* _YOUR ASSIGNMENT_
Check each line of the material, and show the ones that include the word "avec".

* _GIVEN RECORDS_
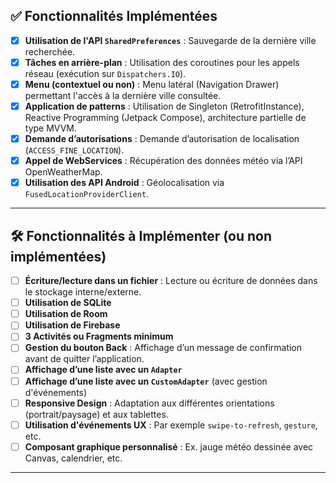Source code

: ## ✅ Fonctionnalités Implémentées

- [x] **Utilisation de l'API `SharedPreferences`** : Sauvegarde de la dernière ville recherchée.
- [x] **Tâches en arrière-plan** : Utilisation des coroutines pour les appels réseau (exécution sur `Dispatchers.IO`).
- [x] **Menu (contextuel ou non)** : Menu latéral (Navigation Drawer) permettant l'accès à la dernière ville consultée.
- [x] **Application de patterns** : Utilisation de Singleton (RetrofitInstance), Reactive Programming (Jetpack Compose), architecture partielle de type MVVM.
- [x] **Demande d’autorisations** : Demande d’autorisation de localisation (`ACCESS_FINE_LOCATION`).
- [x] **Appel de WebServices** : Récupération des données météo via l’API OpenWeatherMap.
- [x] **Utilisation des API Android** : Géolocalisation via `FusedLocationProviderClient`.

---

## 🛠️ Fonctionnalités à Implémenter (ou non implémentées)

- [ ] **Écriture/lecture dans un fichier** : Lecture ou écriture de données dans le stockage interne/externe.
- [ ] **Utilisation de SQLite**
- [ ] **Utilisation de Room**
- [ ] **Utilisation de Firebase**
- [ ] **3 Activités ou Fragments minimum**
- [ ] **Gestion du bouton Back** : Affichage d’un message de confirmation avant de quitter l’application.
- [ ] **Affichage d’une liste avec un `Adapter`**
- [ ] **Affichage d’une liste avec un `CustomAdapter`** (avec gestion d'événements)
- [ ] **Responsive Design** : Adaptation aux différentes orientations (portrait/paysage) et aux tablettes.
- [ ] **Utilisation d'événements UX** : Par exemple `swipe-to-refresh`, `gesture`, etc.
- [ ] **Composant graphique personnalisé** : Ex. jauge météo dessinée avec Canvas, calendrier, etc.

---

* _WRITTEN SOLUTION_
- [ ] **Affichage d’une liste avec un `Adapter`**
- [ ] **Affichage d’une liste avec un `CustomAdapter`** (avec gestion d'événements)
- [ ] **Composant graphique personnalisé** : Ex. jauge météo dessinée avec Canvas, calendrier, etc.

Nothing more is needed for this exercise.